JPMorgan CEO protests UK bonus tax
NEW YORK - JPMorgan Chase & Co.’s chief executive, Jamie Dimon, told UK Chancellor of the Exchequer Alistair Darling that his 50 percent tax on banker bonuses would unfairly penalize the US lender, a person close to the firm said.
Dimon mentioned plans to build a $2.4 billion European headquarters in London’s Canary Wharf as an example of the New York-based firm’s commitment to the city, the person said. Dimon reiterated that the bank, the second-biggest US lender by assets and deposits, paid British taxes and did not take a UK taxpayer bailout, the person said, declining to be identified because the conversation was private.
The telephone call was made after Darling on Dec. 9 imposed a 50 percent tax on discretionary bonuses greater than $40,000 at all banks operating in the United Kingdom. The tax, which the Treasury says will raise more than $880 million, covers about 20,000 people in the United Kingdom.
The Dimon phone conversation with Darling was reported earlier yesterday by the London Telegraph. A JPMorgan spokesman declined to comment. A UK Treasury spokesman yesterday defended the tax as fair because it would be applied to all banks and said he couldn’t confirm whether the conversation took place.
The UK Treasury is working with banks to identify employees who are excluded from the tax, and Darling said Dec. 16 that he will resist calls to change the policy. He suggested banks’ complex operations won’t allow them to escape the levy by arguing that some activities aren’t banking.

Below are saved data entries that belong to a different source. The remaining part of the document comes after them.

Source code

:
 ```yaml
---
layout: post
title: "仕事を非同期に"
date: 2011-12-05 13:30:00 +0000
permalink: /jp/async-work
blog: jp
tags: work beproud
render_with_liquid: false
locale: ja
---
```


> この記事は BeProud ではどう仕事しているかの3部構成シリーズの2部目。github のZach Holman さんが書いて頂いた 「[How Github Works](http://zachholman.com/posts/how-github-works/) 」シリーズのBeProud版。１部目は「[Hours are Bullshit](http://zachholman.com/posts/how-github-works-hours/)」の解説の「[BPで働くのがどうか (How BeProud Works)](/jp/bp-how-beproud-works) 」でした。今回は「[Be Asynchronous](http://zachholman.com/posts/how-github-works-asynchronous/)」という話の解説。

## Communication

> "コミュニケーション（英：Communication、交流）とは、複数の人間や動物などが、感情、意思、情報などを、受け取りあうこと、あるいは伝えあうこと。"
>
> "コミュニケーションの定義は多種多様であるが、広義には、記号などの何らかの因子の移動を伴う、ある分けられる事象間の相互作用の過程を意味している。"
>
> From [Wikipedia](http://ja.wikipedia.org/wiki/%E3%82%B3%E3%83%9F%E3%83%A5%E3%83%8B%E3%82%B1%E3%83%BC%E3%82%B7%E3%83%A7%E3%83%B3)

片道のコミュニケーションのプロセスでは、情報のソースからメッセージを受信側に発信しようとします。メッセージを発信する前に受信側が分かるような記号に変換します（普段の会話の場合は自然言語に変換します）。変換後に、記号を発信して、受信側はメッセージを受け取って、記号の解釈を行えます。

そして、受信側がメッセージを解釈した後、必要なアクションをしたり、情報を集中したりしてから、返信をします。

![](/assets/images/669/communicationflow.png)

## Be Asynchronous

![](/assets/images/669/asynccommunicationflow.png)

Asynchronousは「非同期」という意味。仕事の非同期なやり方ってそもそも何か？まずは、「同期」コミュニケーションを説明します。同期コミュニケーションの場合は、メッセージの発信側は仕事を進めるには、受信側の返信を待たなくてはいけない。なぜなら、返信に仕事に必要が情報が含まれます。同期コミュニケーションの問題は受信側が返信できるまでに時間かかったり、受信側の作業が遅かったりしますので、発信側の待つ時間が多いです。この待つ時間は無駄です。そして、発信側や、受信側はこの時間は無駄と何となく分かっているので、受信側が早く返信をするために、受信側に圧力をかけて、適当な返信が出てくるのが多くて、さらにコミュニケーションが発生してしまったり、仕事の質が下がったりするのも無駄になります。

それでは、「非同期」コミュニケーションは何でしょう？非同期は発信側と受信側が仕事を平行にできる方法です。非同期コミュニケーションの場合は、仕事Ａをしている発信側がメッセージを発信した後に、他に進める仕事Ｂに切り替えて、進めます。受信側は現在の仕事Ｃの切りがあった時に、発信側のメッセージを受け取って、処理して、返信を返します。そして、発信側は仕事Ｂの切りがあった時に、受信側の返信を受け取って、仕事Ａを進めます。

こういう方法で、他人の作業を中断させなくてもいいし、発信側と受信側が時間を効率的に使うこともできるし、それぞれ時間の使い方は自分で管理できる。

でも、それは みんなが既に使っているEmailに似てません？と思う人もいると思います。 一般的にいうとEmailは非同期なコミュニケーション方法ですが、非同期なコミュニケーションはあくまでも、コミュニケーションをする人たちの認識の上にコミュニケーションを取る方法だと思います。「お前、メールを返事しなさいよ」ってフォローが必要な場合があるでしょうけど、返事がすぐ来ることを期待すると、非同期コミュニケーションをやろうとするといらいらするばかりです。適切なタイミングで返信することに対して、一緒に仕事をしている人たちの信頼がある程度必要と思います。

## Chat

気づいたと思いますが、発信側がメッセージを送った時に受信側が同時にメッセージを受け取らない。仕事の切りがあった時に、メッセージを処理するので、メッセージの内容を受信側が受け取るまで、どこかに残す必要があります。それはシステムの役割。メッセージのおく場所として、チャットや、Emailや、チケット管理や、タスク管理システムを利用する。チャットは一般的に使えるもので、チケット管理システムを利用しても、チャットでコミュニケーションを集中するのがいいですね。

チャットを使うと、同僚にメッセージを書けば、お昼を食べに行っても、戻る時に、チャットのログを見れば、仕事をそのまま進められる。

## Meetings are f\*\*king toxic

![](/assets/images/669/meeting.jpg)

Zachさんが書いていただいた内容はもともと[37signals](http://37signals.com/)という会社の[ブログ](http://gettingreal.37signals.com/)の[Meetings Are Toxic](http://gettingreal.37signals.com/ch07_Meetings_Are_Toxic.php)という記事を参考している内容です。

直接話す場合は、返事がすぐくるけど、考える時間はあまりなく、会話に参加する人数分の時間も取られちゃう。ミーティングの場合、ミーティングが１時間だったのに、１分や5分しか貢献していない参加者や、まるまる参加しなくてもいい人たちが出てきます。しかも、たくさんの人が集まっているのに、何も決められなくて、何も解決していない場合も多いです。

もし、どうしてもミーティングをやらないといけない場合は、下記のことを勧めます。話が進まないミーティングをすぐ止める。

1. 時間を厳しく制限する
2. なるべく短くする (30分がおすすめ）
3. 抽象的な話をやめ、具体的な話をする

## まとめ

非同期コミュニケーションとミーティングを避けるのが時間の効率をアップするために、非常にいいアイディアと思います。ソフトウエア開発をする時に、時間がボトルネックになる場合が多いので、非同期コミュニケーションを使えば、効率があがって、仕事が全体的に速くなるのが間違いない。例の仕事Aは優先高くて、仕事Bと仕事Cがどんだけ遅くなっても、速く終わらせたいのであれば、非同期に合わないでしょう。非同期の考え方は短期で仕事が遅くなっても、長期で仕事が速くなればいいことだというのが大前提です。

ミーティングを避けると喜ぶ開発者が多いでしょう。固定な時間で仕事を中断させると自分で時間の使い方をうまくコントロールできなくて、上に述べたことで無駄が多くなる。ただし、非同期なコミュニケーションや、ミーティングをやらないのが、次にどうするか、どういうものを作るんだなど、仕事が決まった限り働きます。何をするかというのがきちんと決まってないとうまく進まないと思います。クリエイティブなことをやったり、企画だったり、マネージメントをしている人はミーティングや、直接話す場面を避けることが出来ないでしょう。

JPMorgan paid $379 million in November 2008 to acquire land in London’s Canary Wharf financial district to build a 1.9-million-square foot tower.
Under the agreement with Canary Wharf’s owners, who will build the offices, JPMorgan can scale back the size of the project. The planned headquarters will house JPMorgan employees from seven other buildings after the bank scrapped plans to build its new head office in London’s main financial district.